> Task brief
Every line of the data should be written out exactly, with the pictures left out.

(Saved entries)
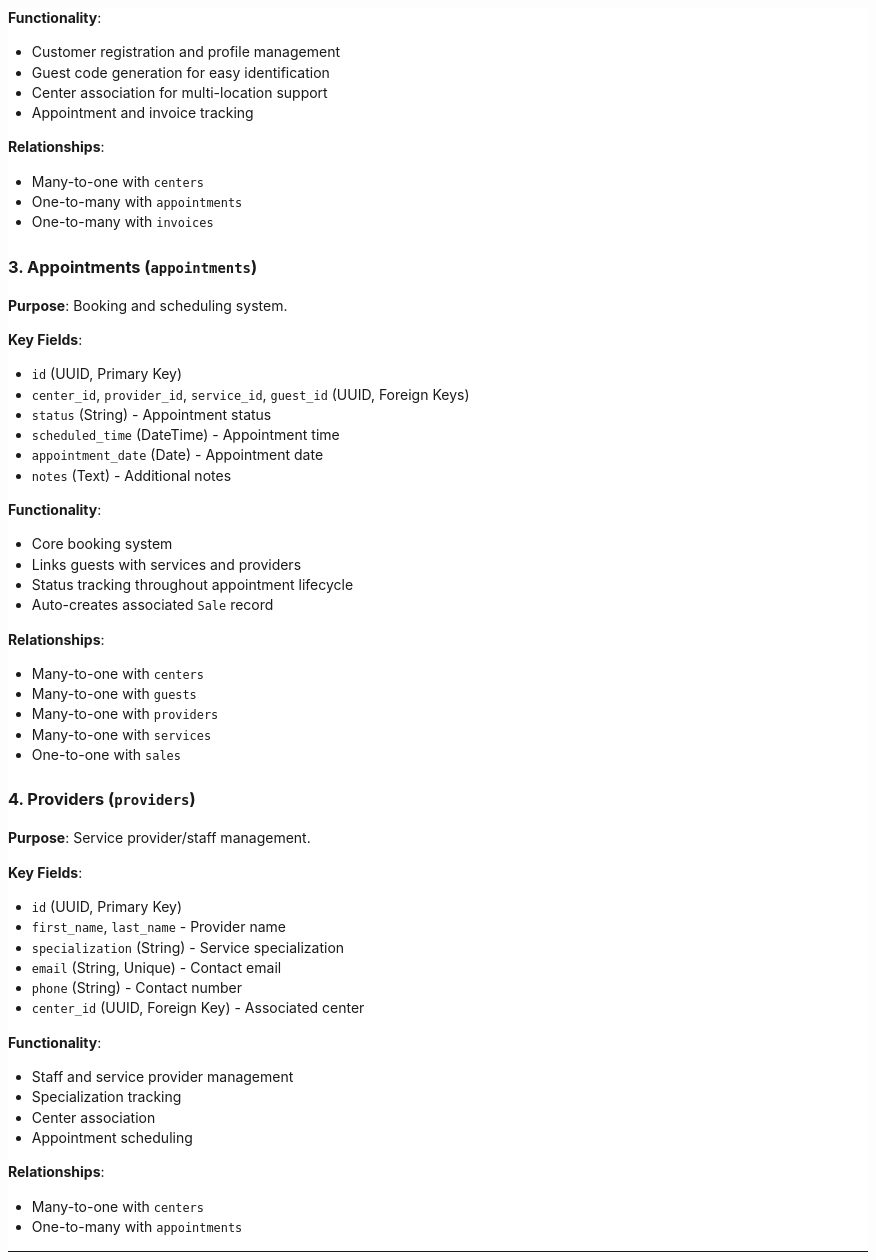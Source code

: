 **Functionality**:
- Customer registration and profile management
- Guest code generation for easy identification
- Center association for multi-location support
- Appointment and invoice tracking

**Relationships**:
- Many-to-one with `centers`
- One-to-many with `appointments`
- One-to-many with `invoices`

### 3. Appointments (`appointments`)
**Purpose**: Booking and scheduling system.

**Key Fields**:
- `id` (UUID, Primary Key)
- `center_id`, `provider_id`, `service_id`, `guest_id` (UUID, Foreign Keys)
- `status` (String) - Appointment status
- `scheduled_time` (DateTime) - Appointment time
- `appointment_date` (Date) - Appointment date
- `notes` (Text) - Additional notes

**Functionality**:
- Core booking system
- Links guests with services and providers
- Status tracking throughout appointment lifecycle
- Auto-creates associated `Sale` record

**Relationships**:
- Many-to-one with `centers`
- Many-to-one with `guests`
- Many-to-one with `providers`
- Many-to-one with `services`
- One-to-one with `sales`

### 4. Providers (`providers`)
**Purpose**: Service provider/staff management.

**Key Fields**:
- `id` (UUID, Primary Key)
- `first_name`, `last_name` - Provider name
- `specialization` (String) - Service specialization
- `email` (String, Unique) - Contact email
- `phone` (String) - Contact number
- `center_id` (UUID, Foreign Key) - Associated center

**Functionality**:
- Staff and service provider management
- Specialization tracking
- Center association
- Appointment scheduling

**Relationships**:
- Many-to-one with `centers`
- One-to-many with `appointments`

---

> Result of the exercise
Source code

: **Functionality**:
- Customer registration and profile management
- Guest code generation for easy identification
- Center association for multi-location support
- Appointment and invoice tracking

**Relationships**:
- Many-to-one with `centers`
- One-to-many with `appointments`
- One-to-many with `invoices`

### 3. Appointments (`appointments`)
**Purpose**: Booking and scheduling system.

**Key Fields**:
- `id` (UUID, Primary Key)
- `center_id`, `provider_id`, `service_id`, `guest_id` (UUID, Foreign Keys)
- `status` (String) - Appointment status
- `scheduled_time` (DateTime) - Appointment time
- `appointment_date` (Date) - Appointment date
- `notes` (Text) - Additional notes

**Functionality**:
- Core booking system
- Links guests with services and providers
- Status tracking throughout appointment lifecycle
- Auto-creates associated `Sale` record

**Relationships**:
- Many-to-one with `centers`
- Many-to-one with `guests`
- Many-to-one with `providers`
- Many-to-one with `services`
- One-to-one with `sales`

### 4. Providers (`providers`)
**Purpose**: Service provider/staff management.

**Key Fields**:
- `id` (UUID, Primary Key)
- `first_name`, `last_name` - Provider name
- `specialization` (String) - Service specialization
- `email` (String, Unique) - Contact email
- `phone` (String) - Contact number
- `center_id` (UUID, Foreign Key) - Associated center

**Functionality**:
- Staff and service provider management
- Specialization tracking
- Center association
- Appointment scheduling

**Relationships**:
- Many-to-one with `centers`
- One-to-many with `appointments`

---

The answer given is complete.